GIVEN RECORDS »
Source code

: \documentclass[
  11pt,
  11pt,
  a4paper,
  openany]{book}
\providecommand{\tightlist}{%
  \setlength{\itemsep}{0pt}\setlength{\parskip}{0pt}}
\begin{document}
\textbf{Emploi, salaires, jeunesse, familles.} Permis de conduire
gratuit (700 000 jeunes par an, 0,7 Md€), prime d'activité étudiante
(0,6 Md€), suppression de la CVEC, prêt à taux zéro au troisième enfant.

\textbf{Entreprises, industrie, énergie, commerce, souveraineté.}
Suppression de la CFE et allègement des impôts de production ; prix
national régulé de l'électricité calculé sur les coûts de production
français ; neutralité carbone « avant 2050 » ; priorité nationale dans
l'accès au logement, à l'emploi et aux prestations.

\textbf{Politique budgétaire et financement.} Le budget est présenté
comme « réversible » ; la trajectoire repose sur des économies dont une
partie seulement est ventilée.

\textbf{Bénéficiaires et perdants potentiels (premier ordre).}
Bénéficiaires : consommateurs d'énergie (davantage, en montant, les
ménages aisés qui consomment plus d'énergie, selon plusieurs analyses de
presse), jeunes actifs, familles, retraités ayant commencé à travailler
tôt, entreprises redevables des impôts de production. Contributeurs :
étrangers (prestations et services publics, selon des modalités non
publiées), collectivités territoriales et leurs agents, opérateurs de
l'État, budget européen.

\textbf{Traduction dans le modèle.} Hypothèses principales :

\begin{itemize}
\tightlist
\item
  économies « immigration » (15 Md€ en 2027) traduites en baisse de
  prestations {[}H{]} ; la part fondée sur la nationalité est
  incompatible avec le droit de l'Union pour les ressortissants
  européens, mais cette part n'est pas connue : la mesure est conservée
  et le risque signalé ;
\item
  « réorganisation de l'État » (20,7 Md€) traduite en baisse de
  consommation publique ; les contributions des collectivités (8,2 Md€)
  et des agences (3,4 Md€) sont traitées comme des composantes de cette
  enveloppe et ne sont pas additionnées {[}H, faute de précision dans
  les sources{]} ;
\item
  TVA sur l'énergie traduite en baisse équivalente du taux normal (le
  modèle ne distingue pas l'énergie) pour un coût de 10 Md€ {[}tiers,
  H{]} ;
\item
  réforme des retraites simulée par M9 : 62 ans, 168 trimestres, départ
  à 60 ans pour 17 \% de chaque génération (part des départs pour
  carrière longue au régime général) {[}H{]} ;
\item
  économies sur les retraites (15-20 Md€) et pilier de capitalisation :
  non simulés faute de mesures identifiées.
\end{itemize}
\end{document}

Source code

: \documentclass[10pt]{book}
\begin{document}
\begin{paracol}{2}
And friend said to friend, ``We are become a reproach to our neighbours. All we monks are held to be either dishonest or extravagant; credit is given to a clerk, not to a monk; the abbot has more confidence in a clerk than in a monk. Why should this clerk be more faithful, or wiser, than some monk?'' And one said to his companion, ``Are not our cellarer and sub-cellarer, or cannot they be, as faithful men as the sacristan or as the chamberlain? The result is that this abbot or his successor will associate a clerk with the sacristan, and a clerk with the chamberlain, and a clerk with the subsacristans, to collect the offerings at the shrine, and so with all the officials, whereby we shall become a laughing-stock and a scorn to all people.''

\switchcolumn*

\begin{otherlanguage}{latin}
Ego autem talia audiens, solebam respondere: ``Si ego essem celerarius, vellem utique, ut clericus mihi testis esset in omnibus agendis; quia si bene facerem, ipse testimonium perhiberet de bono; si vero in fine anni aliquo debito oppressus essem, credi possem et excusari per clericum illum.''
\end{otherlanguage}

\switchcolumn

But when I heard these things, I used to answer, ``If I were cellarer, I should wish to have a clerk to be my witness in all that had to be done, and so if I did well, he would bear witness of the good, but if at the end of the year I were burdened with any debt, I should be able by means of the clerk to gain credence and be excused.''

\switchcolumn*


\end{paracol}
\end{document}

REQUIREMENT »
Everything from the line containing "Ego autem talia" through the final line of the listing, inclusive, must be reproduced exactly; leave out the rest.

ANSWER SPACE »
Ego autem talia audiens, solebam respondere: ``Si ego essem celerarius, vellem utique, ut clericus mihi testis esset in omnibus agendis; quia si bene facerem, ipse testimonium perhiberet de bono; si vero in fine anni aliquo debito oppressus essem, credi possem et excusari per clericum illum.''
\end{otherlanguage}

\switchcolumn

But when I heard these things, I used to answer, ``If I were cellarer, I should wish to have a clerk to be my witness in all that had to be done, and so if I did well, he would bear witness of the good, but if at the end of the year I were burdened with any debt, I should be able by means of the clerk to gain credence and be excused.''

\switchcolumn*


\end{paracol}
\end{document}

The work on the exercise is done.